» **Your goal**
Retype only the lines from the top of the records to the line with "committing or about", including that line but none of the pictures.

» **The data**
--- START ---

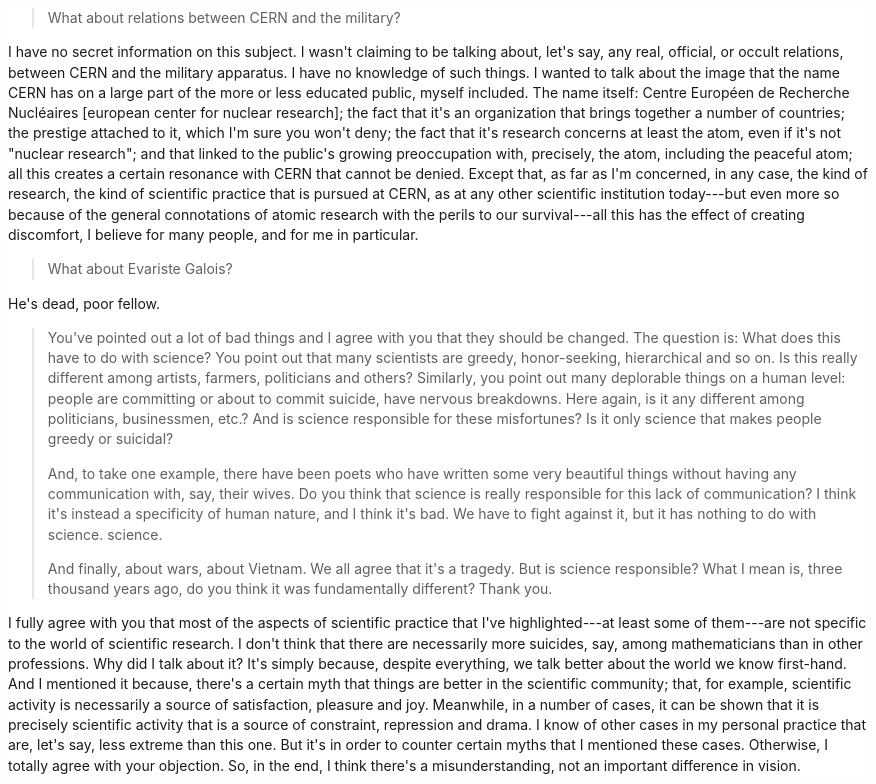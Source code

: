 > What about relations between CERN and the military?

I have no secret information on this subject. I wasn't claiming to be talking
about, let's say, any real, official, or occult relations, between CERN and the
military apparatus. I have no knowledge of such things. I wanted to talk about
the image that the name CERN has on a large part of the more or less educated
public, myself included. The name itself: Centre Européen de Recherche
Nucléaires \[european center for nuclear research\]; the fact that it's an
organization that brings together a number of countries; the prestige attached
to it, which I'm sure you won't deny; the fact that it's research concerns at
least the atom, even if it's not "nuclear research"; and that linked to the
public's growing preoccupation with, precisely, the atom, including the
peaceful atom; all this creates a certain resonance with CERN that cannot be
denied. Except that, as far as I'm concerned, in any case, the kind of
research, the kind of scientific practice that is pursued at CERN, as at any
other scientific institution today---but even more so because of the general
connotations of atomic research with the perils to our survival---all this has
the effect of creating discomfort, I believe for many people, and for me in
particular.

> What about Evariste Galois?

He's dead, poor fellow.

> You've pointed out a lot of bad things and I agree with you that they should
> be changed. The question is: What does this have to do with science? You
> point out that many scientists are greedy, honor-seeking, hierarchical and so
> on. Is this really different among artists, farmers, politicians and others?
> Similarly, you point out many deplorable things on a human level: people are
> committing or about to commit suicide, have nervous breakdowns. Here again,
> is it any different among politicians, businessmen, etc.? And is science
> responsible for these misfortunes? Is it only science that makes people
> greedy or suicidal?
>
> And, to take one example, there have been poets who have written some very
> beautiful things without having any communication with, say, their wives. Do
> you think that science is really responsible for this lack of communication?
> I think it's instead a specificity of human nature, and I think it's bad. We
> have to fight against it, but it has nothing to do with science. science.
>
> And finally, about wars, about Vietnam. We all agree that it's a tragedy. But
> is science responsible? What I mean is, three thousand years ago, do you
> think it was fundamentally different? Thank you.

I fully agree with you that most of the aspects of scientific practice that
I've highlighted---at least some of them---are not specific to the world of
scientific research. I don't think that there are necessarily more suicides,
say, among mathematicians than in other professions. Why did I talk about it?
It's simply because, despite everything, we talk better about the world we know
first-hand. And I mentioned it because, there's a certain myth that things are
better in the scientific community; that, for example, scientific activity is
necessarily a source of satisfaction, pleasure and joy. Meanwhile, in a number
of cases, it can be shown that it is precisely scientific activity that is a
source of constraint, repression and drama. I know of other cases in my
personal practice that are, let's say, less extreme than this one. But it's in
order to counter certain myths that I mentioned these cases. Otherwise, I
totally agree with your objection. So, in the end, I think there's a
misunderstanding, not an important difference in vision.


[^1]: The *New Alchemy Institute* is a group of agrobiology researchers founded
[^2]: Alas! No other than Nobel Prize winner E. Rutherford, who in
[^3]: <https://sciences-critiques.fr/allons-nous-continuer-la-recherche-scientifique/>
[^4]: <https://sniadecki.wordpress.com/2012/05/20/grothendieck-recherche>
[^6]: <https://cds.cern.ch/record/912518/>
[^7]: *Planète* (1961--1971), a french magazine publishing on the topics of
[^8]: See Alexander Sutherland Neill, "Summerhill: A Radical Approach to Child
[^9]: Centro Intercultural de Documentación (CIDOC), a cultural center in the
[^10]: <https://archive.org/details/pub_organic-gardening>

--- END ---

» **Completed exercise**
Source code

: > What about relations between CERN and the military?

I have no secret information on this subject. I wasn't claiming to be talking
about, let's say, any real, official, or occult relations, between CERN and the
military apparatus. I have no knowledge of such things. I wanted to talk about
the image that the name CERN has on a large part of the more or less educated
public, myself included. The name itself: Centre Européen de Recherche
Nucléaires \[european center for nuclear research\]; the fact that it's an
organization that brings together a number of countries; the prestige attached
to it, which I'm sure you won't deny; the fact that it's research concerns at
least the atom, even if it's not "nuclear research"; and that linked to the
public's growing preoccupation with, precisely, the atom, including the
peaceful atom; all this creates a certain resonance with CERN that cannot be
denied. Except that, as far as I'm concerned, in any case, the kind of
research, the kind of scientific practice that is pursued at CERN, as at any
other scientific institution today---but even more so because of the general
connotations of atomic research with the perils to our survival---all this has
the effect of creating discomfort, I believe for many people, and for me in
particular.

> What about Evariste Galois?

He's dead, poor fellow.

> You've pointed out a lot of bad things and I agree with you that they should
> be changed. The question is: What does this have to do with science? You
> point out that many scientists are greedy, honor-seeking, hierarchical and so
> on. Is this really different among artists, farmers, politicians and others?
> Similarly, you point out many deplorable things on a human level: people are
> committing or about to commit suicide, have nervous breakdowns. Here again,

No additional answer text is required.